Aminoguanidine and piracetam are European drugs that are not approved for general use in the United States by the FDA. They can, however, be purchased from offshore pharmacies for personal use and may be obtained by physician prescription through compounding pharmacists. The Life Extension Foundation maintains a list of offshore pharmacies that ship European drugs to United States citizens. This list is available by calling the Life Extension Foundation at (800) 226-2370.

Carnosine
Since it is difficult for Americans to obtain aminoguanidine, a nutrient called carnosine should be considered. Carnosine has demonstrated potent anti - glycosylation properties and protects brain cells by additional mechanisms. Carnosine is a peptide made from the amino acids beta-alanine and L-histidine. Several researchers have proposed that carnosine may be of benefit in protecting against stroke. Carnosine acts to regulate the metabolism of zinc and copper, which play a major role in the modulation of central nervous system excitability (Horning et al. 2000; Suslina et al. 2000; Trombley et al. 2000).

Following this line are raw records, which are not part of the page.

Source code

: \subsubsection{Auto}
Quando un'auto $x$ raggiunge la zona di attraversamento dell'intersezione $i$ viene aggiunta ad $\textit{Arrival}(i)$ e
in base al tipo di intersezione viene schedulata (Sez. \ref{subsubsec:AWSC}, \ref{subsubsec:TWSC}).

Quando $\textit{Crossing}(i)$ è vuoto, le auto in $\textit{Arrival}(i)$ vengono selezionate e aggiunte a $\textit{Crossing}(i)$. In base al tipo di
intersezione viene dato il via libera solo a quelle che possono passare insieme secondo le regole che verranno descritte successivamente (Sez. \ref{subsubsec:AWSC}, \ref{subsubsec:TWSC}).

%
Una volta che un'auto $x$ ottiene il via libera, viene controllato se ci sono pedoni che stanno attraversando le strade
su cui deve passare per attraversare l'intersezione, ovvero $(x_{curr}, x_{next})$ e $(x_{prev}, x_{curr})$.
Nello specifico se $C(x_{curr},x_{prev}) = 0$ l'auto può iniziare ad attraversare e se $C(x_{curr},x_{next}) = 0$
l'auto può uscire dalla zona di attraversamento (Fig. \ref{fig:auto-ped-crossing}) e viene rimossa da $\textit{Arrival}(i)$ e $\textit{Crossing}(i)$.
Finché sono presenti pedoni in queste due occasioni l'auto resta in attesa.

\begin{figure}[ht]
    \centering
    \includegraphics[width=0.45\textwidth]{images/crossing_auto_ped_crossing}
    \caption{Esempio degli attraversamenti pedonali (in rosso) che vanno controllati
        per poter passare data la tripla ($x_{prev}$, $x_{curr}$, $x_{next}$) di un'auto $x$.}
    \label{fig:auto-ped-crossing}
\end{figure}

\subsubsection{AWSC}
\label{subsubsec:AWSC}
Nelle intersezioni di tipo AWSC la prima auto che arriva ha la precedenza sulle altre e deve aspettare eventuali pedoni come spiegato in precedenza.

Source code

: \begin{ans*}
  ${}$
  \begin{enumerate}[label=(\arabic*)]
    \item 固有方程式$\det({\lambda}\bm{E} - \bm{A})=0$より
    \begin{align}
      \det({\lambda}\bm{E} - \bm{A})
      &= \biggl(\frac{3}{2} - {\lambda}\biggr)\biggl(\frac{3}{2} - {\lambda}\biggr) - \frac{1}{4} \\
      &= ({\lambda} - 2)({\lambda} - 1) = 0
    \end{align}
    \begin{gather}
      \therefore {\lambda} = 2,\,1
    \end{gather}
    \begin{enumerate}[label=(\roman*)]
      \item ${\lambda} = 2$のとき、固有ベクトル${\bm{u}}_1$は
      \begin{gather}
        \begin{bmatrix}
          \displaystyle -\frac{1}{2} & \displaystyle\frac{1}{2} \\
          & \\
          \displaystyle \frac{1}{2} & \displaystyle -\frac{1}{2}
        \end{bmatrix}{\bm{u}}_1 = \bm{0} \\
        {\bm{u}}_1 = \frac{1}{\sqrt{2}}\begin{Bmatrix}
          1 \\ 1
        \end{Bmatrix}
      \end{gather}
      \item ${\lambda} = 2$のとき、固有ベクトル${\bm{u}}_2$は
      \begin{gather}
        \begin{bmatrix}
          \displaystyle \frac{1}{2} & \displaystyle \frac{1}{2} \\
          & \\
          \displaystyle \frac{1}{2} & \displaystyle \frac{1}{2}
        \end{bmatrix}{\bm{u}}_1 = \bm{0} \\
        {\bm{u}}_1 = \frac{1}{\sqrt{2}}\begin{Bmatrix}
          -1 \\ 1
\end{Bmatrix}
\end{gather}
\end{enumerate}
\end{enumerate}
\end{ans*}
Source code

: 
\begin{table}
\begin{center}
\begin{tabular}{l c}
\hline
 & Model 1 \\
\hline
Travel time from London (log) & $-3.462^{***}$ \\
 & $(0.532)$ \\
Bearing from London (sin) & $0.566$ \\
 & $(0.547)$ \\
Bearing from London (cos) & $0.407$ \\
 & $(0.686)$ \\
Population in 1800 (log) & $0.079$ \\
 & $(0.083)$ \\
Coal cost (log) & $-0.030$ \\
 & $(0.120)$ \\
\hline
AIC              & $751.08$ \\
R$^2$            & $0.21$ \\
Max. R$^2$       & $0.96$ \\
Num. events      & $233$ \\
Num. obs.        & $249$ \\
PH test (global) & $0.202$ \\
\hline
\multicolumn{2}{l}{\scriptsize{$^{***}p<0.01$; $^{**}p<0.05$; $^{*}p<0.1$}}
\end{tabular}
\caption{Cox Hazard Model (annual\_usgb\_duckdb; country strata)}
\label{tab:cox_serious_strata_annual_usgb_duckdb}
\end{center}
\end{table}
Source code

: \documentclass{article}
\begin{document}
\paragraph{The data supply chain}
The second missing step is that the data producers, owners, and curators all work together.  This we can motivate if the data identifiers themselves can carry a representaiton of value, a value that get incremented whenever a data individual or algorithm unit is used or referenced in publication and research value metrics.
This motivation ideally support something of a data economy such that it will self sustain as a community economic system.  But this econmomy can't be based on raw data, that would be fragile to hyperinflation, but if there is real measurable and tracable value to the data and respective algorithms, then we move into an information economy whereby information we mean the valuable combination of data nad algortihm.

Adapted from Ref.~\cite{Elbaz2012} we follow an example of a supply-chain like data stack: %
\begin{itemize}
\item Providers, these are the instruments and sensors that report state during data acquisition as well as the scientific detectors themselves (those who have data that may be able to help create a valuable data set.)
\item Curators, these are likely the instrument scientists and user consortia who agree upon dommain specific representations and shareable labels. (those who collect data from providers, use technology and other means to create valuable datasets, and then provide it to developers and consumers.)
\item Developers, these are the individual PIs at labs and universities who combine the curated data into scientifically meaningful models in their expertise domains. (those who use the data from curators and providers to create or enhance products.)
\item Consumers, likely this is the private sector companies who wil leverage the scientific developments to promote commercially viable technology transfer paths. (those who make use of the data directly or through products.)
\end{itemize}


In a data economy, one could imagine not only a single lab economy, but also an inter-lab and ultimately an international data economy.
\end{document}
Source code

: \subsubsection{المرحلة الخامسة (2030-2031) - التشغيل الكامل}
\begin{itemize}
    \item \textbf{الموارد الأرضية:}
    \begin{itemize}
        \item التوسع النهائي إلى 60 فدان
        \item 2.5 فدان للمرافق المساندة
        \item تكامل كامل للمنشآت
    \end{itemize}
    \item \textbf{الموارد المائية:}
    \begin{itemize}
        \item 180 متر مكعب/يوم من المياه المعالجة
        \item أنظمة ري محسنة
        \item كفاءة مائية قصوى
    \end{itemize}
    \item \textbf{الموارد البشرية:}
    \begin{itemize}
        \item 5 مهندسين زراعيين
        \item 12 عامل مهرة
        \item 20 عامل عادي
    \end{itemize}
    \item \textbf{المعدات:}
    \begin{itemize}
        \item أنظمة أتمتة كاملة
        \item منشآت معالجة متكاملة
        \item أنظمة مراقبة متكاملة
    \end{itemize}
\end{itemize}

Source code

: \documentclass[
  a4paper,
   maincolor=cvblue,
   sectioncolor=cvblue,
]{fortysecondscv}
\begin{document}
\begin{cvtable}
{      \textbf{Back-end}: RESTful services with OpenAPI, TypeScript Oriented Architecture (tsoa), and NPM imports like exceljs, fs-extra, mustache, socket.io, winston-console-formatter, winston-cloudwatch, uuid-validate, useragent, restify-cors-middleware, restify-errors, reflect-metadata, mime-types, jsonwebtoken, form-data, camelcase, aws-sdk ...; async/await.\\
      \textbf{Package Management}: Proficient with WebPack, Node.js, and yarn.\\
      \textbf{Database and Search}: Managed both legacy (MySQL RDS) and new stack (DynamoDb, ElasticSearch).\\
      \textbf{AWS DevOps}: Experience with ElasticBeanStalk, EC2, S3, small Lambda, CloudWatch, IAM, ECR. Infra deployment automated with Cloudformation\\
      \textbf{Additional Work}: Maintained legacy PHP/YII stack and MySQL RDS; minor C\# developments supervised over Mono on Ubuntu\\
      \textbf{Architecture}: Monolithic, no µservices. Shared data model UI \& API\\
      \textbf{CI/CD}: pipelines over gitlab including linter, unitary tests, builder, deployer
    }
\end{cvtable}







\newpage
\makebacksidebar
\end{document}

In a study in Brain Research Bulletin, rats were subjected to 45 minutes of reduced blood flow (ischemia) to the brain. The result was massive injury that caused 67% of the animals to die. In a group pretreated with carnosine, only 30% died in response to the ischemic injury, and a significant protective effect was shown to in cell membranes and cerebral enzyme levels. The scientists that conducted the study concluded that "carnosine protects against oxidative injury and thereby increases the survival of the animals" (Stvolinsky et al. 2000).

Based on extrapolations from this study and previous reports, the risk of acute death from a stroke in someone taking carnosine every day might be reduced by more than 50% and the chances of significant neuronal impairment that could cause paralysis would also be lowered. The volume of published data on carnosine shows multiple benefits, including antioxidant, anti - glycating, aldehyde quenching, and metal chelating actions.

To derive benefit from carnosine, enough must be consumed to saturate the carnosinase enzyme to make free carnosine available to the body. This dose is typically 1000 mg a day.